YOUR TASK :: Retype the whole listing, please, keeping every line exact and dropping the pictures.

RECORDS SHOWN ::
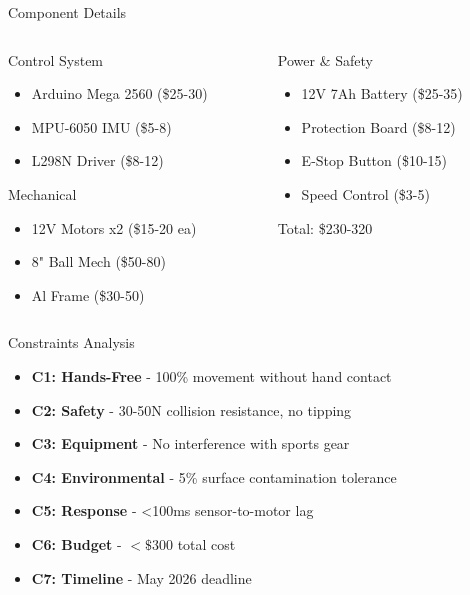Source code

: \documentclass[aspectratio=169]{beamer}
\begin{document}
\begin{frame}{Component Details}
\footnotesize
\begin{columns}[T]
\begin{column}{0.48\textwidth}
\begin{block}{Control System}
\begin{itemize}
    \item Arduino Mega 2560 (\$25-30)
    \item MPU-6050 IMU (\$5-8)
    \item L298N Driver (\$8-12)
\end{itemize}
\end{block}

\begin{block}{Mechanical}
\begin{itemize}
    \item 12V Motors x2 (\$15-20 ea)
    \item 8" Ball Mech (\$50-80)
    \item Al Frame (\$30-50)
\end{itemize}
\end{block}
\end{column}

\begin{column}{0.48\textwidth}
\begin{block}{Power \& Safety}
\begin{itemize}
    \item 12V 7Ah Battery (\$25-35)
    \item Protection Board (\$8-12)
    \item E-Stop Button (\$10-15)
    \item Speed Control (\$3-5)
\end{itemize}
\end{block}

\vspace{0.3cm}
\begin{block}{Total: \$230-320}
\end{block}
\end{column}
\end{columns}
\end{frame}

\begin{frame}{Constraints Analysis}
\footnotesize
\begin{itemize}
    \item \textbf{C1: Hands-Free} - 100\% movement without hand contact
    \item \textbf{C2: Safety} - 30-50N collision resistance, no tipping
    \item \textbf{C3: Equipment} - No interference with sports gear
    \item \textbf{C4: Environmental} - 5\% surface contamination tolerance
    \item \textbf{C5: Response} - <100ms sensor-to-motor lag
    \item \textbf{C6: Budget} - $<\$300$ total cost
    \item \textbf{C7: Timeline} - May 2026 deadline
\end{itemize}
\end{frame}
\end{document}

ANSWER FOR THIS EXERCISE ::
Source code

: \documentclass[aspectratio=169]{beamer}
\begin{document}
\begin{frame}{Component Details}
\footnotesize
\begin{columns}[T]
\begin{column}{0.48\textwidth}
\begin{block}{Control System}
\begin{itemize}
    \item Arduino Mega 2560 (\$25-30)
    \item MPU-6050 IMU (\$5-8)
    \item L298N Driver (\$8-12)
\end{itemize}
\end{block}

\begin{block}{Mechanical}
\begin{itemize}
    \item 12V Motors x2 (\$15-20 ea)
    \item 8" Ball Mech (\$50-80)
    \item Al Frame (\$30-50)
\end{itemize}
\end{block}
\end{column}

\begin{column}{0.48\textwidth}
\begin{block}{Power \& Safety}
\begin{itemize}
    \item 12V 7Ah Battery (\$25-35)
    \item Protection Board (\$8-12)
    \item E-Stop Button (\$10-15)
    \item Speed Control (\$3-5)
\end{itemize}
\end{block}

\vspace{0.3cm}
\begin{block}{Total: \$230-320}
\end{block}
\end{column}
\end{columns}
\end{frame}

\begin{frame}{Constraints Analysis}
\footnotesize
\begin{itemize}
    \item \textbf{C1: Hands-Free} - 100\% movement without hand contact
    \item \textbf{C2: Safety} - 30-50N collision resistance, no tipping
    \item \textbf{C3: Equipment} - No interference with sports gear
    \item \textbf{C4: Environmental} - 5\% surface contamination tolerance
    \item \textbf{C5: Response} - <100ms sensor-to-motor lag
    \item \textbf{C6: Budget} - $<\$300$ total cost
    \item \textbf{C7: Timeline} - May 2026 deadline
\end{itemize}
\end{frame}
\end{document}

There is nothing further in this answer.